Collected data
=== Begin Enclosure ===

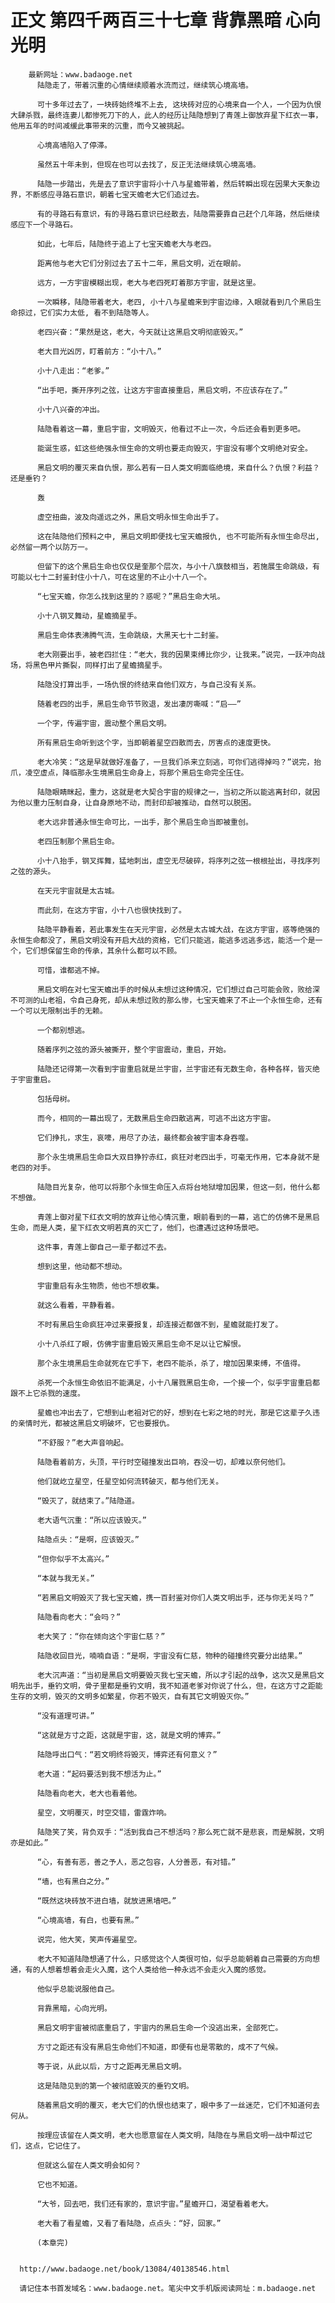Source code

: # 正文 第四千两百三十七章 背靠黑暗 心向光明
        最新网址：www.badaoge.net
          陆隐走了，带着沉重的心情继续顺着水流而过，继续筑心境高墙。
      
          可十多年过去了，一块砖始终堆不上去, 这块砖对应的心境来自一个人，一个因为仇恨大肆杀戮，最终连妻儿都惨死刀下的人，此人的经历让陆隐想到了青莲上御放弃星下红衣一事，他用五年的时间减缓此事带来的沉重，而今又被挑起。
      
          心境高墙陷入了停滞。
      
          虽然五十年未到，但现在也可以去找了，反正无法继续筑心境高墙。
      
          陆隐一步踏出，先是去了意识宇宙将小十八与星蟾带着，然后转瞬出现在因果大天象边界，不断感应寻路石意识，朝着七宝天蟾老大它们追过去。
      
          有的寻路石有意识，有的寻路石意识已经散去，陆隐需要靠自己赶个几年路，然后继续感应下一个寻路石。
      
          如此，七年后，陆隐终于追上了七宝天蟾老大与老四。
      
          距离他与老大它们分别过去了五十二年，黑启文明，近在眼前。
      
          远方，一方宇宙模糊出现，老大与老四死盯着那方宇宙，就是这里。
      
          一次瞬移，陆隐带着老大，老四, 小十八与星蟾来到宇宙边缘，入眼就看到几个黑启生命掠过，它们实力太低, 看不到陆隐等人。
      
          老四兴奋：“果然是这，老大，今天就让这黑启文明彻底毁灭。”
      
          老大目光凶厉，盯着前方：“小十八。”
      
          小十八走出：“老爹。”
      
          “出手吧，撕开序列之弦，让这方宇宙直接重启，黑启文明，不应该存在了。”
      
          小十八兴奋的冲出。
      
          陆隐看着这一幕，重启宇宙，文明毁灭，他看过不止一次，今后还会看到更多吧。
      
          能诞生惑，虹这些绝强永恒生命的文明也要走向毁灭，宇宙没有哪个文明绝对安全。
      
          黑启文明的覆灭来自仇恨，那么若有一日人类文明面临绝境，来自什么？仇恨？利益？还是垂钓？
      
          轰
      
          虚空扭曲，波及向遥远之外，黑启文明永恒生命出手了。
      
          这在陆隐他们预料之中, 黑启文明即便找七宝天蟾报仇, 也不可能所有永恒生命尽出, 必然留一两个以防万一。
      
          但留下的这个黑启生命也仅仅是奎那个层次，与小十八旗鼓相当，若施展生命跳级，有可能以七十二封鉴封住小十八，可在这里的不止小十八一个。
      
          “七宝天蟾，你怎么找到这里的？惑呢？”黑启生命大吼。
      
          小十八钢叉舞动，星蟾摘星手。
      
          黑启生命体表沸腾气流，生命跳级，大黑天七十二封鉴。
      
          老大刚要出手，被老四拦住：“老大，我的因果束缚比你少，让我来。”说完，一跃冲向战场，将黑色甲片撕裂，同样打出了星蟾摘星手。
      
          陆隐没打算出手，一场仇恨的终结来自他们双方，与自己没有关系。
      
          随着老四的出手，黑启生命节节败退，发出凄厉嘶喊：“启——”
      
          一个字，传遍宇宙，震动整个黑启文明。
      
          所有黑启生命听到这个字，当即朝着星空四散而去，厉害点的速度更快。
      
          老大冷笑：“这是早就做好准备了，一旦我们杀来立刻逃，可你们逃得掉吗？”说完，抬爪，凌空虚点，降临那永生境黑启生命身上，将那个黑启生命完全压住。
      
          陆隐眼睛眯起，重力，这就是老大契合宇宙的规律之一，当初之所以能逃离封印，就因为他以重力压制自身，让自身原地不动，而封印却被推动，自然可以脱困。
      
          老大远非普通永恒生命可比，一出手，那个黑启生命当即被重创。
      
          老四压制那个黑启生命。
      
          小十八抬手，钢叉挥舞，猛地刺出，虚空无尽破碎，将序列之弦一根根扯出，寻找序列之弦的源头。
      
          在天元宇宙就是太古城。
      
          而此刻，在这方宇宙，小十八也很快找到了。
      
          陆隐平静看着，若此事发生在天元宇宙，必然是太古城大战，在这方宇宙，惑等绝强的永恒生命都没了，黑启文明没有开启大战的资格，它们只能逃，能逃多远逃多远，能活一个是一个，它们想保留生命的传承，其余什么都可以不顾。
      
          可惜，谁都逃不掉。
      
          黑启文明在对七宝天蟾出手的时候从未想过这种情况，它们想过自己可能会败，败给深不可测的山老祖，令自己身死，却从未想过败的那么惨，七宝天蟾来了不止一个永恒生命，还有一个可以无限制出手的无赖。
      
          一个都别想逃。
      
          随着序列之弦的源头被撕开，整个宇宙震动，重启，开始。
      
          陆隐还记得第一次看到宇宙重启就是兰宇宙，兰宇宙还有无数生命，各种各样，皆灭绝于宇宙重启。
      
          包括母树。
      
          而今，相同的一幕出现了，无数黑启生命四散逃离，可逃不出这方宇宙。
      
          它们挣扎，求生，哀嚎，用尽了办法，最终都会被宇宙本身吞噬。
      
          那个永生境黑启生命巨大双目狰狞赤红，疯狂对老四出手，可毫无作用，它本身就不是老四的对手。
      
          陆隐目光复杂，他可以将那个永恒生命压入点将台地狱增加因果，但这一刻，他什么都不想做。
      
          青莲上御对星下红衣文明的放弃让他心情沉重，眼前看到的一幕，逃亡的仿佛不是黑启生命，而是人类，星下红衣文明若真的灭亡了，他们，也遭遇过这种场景吧。
      
          这件事，青莲上御自己一辈子都过不去。
      
          想到这里，他动都不想动。
      
          宇宙重启有永生物质，他也不想收集。
      
          就这么看着，平静看着。
      
          不时有黑启生命疯狂冲过来要报复，却连接近都做不到，星蟾就能打发了。
      
          小十八杀红了眼，仿佛宇宙重启毁灭黑启生命不足以让它解恨。
      
          那个永生境黑启生命就死在它手下，老四不能杀，杀了，增加因果束缚，不值得。
      
          杀死一个永恒生命依旧不能满足，小十八屠戮黑启生命，一个接一个，似乎宇宙重启都跟不上它杀戮的速度。
      
          星蟾也冲出去了，它想到山老祖对它的好，想到在七彩之地的时光，那是它这辈子久违的亲情时光，都被这黑启文明破坏，它也要报仇。
      
          “不舒服？”老大声音响起。
      
          陆隐看着前方，头顶，平行时空碰撞发出巨响，吞没一切，却难以奈何他们。
      
          他们就屹立星空，任星空如何流转破灭，都与他们无关。
      
          “毁灭了，就结束了。”陆隐道。
      
          老大语气沉重：“所以应该毁灭。”
      
          陆隐点头：“是啊，应该毁灭。”
      
          “但你似乎不太高兴。”
      
          “本就与我无关。”
      
          “若黑启文明毁灭了我七宝天蟾，携一百封鉴对你们人类文明出手，还与你无关吗？”
      
          陆隐看向老大：“会吗？”
      
          老大笑了：“你在倾向这个宇宙仁慈？”
      
          陆隐收回目光，喃喃自语：“是啊，宇宙没有仁慈，物种的碰撞终究要分出结果。”
      
          老大沉声道：“当初是黑启文明要毁灭我七宝天蟾，所以才引起的战争，这次又是黑启文明先出手，垂钓文明，骨子里都是垂钓文明，我不知道老爹对你说了什么，但，在这方寸之距能生存的文明，毁灭的文明多如繁星，你若不毁灭，自有其它文明毁灭你。”
      
          “没有道理可讲。”
      
          “这就是方寸之距，这就是宇宙，这，就是文明的博弈。”
      
          陆隐呼出口气：“若文明终将毁灭，博弈还有何意义？”
      
          老大道：“起码要活到我不想活为止。”
      
          陆隐看向老大，老大也看着他。
      
          星空，文明覆灭，时空交错，雷霆炸响。
      
          陆隐笑了笑，背负双手：“活到我自己不想活吗？那么死亡就不是悲哀，而是解脱，文明亦是如此。”
      
          “心，有善有恶，善之予人，恶之包容，人分善恶，有对错。”
      
          “墙，也有黑白之分。”
      
          “既然这块砖放不进白墙，就放进黑墙吧。”
      
          “心境高墙，有白，也要有黑。”
      
          说完，他大笑，笑声传遍星空。
      
          老大不知道陆隐想通了什么，只感觉这个人类很可怕，似乎总能朝着自己需要的方向想通，有的人想着想着会走火入魔，这个人类给他一种永远不会走火入魔的感觉。
      
          他似乎总能说服他自己。
      
          背靠黑暗，心向光明。
      
          黑启文明宇宙被彻底重启了，宇宙内的黑启生命一个没逃出来，全部死亡。
      
          方寸之距还有没有黑启生命他们不知道，即便有也是零散的，成不了气候。
      
          等于说，从此以后，方寸之距再无黑启文明。
      
          这是陆隐见到的第一个被彻底毁灭的垂钓文明。
      
          随着黑启文明的覆灭，老大它们的仇恨也结束了，眼中多了一丝迷茫，它们不知道何去何从。
      
          按理应该留在人类文明，老大也愿意留在人类文明，陆隐在与黑启文明一战中帮过它们，这点，它记住了。
      
          但就这么留在人类文明会如何？
      
          它也不知道。
      
          “大爷，回去吧，我们还有家的，意识宇宙。”星蟾开口，渴望看着老大。
      
          老大看了看星蟾，又看了看陆隐，点点头：“好，回家。”
      
          (本章完)
      
      
      http://www.badaoge.net/book/13084/40138546.html
      
      请记住本书首发域名：www.badaoge.net。笔尖中文手机版阅读网址：m.badaoge.net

=== End Enclosure ===

--- Assignment ---
When a line in the data contains the string "badaoge", copy that line.

--- Exercise output ---
        最新网址：www.badaoge.net
      http://www.badaoge.net/book/13084/40138546.html
      请记住本书首发域名：www.badaoge.net。笔尖中文手机版阅读网址：m.badaoge.net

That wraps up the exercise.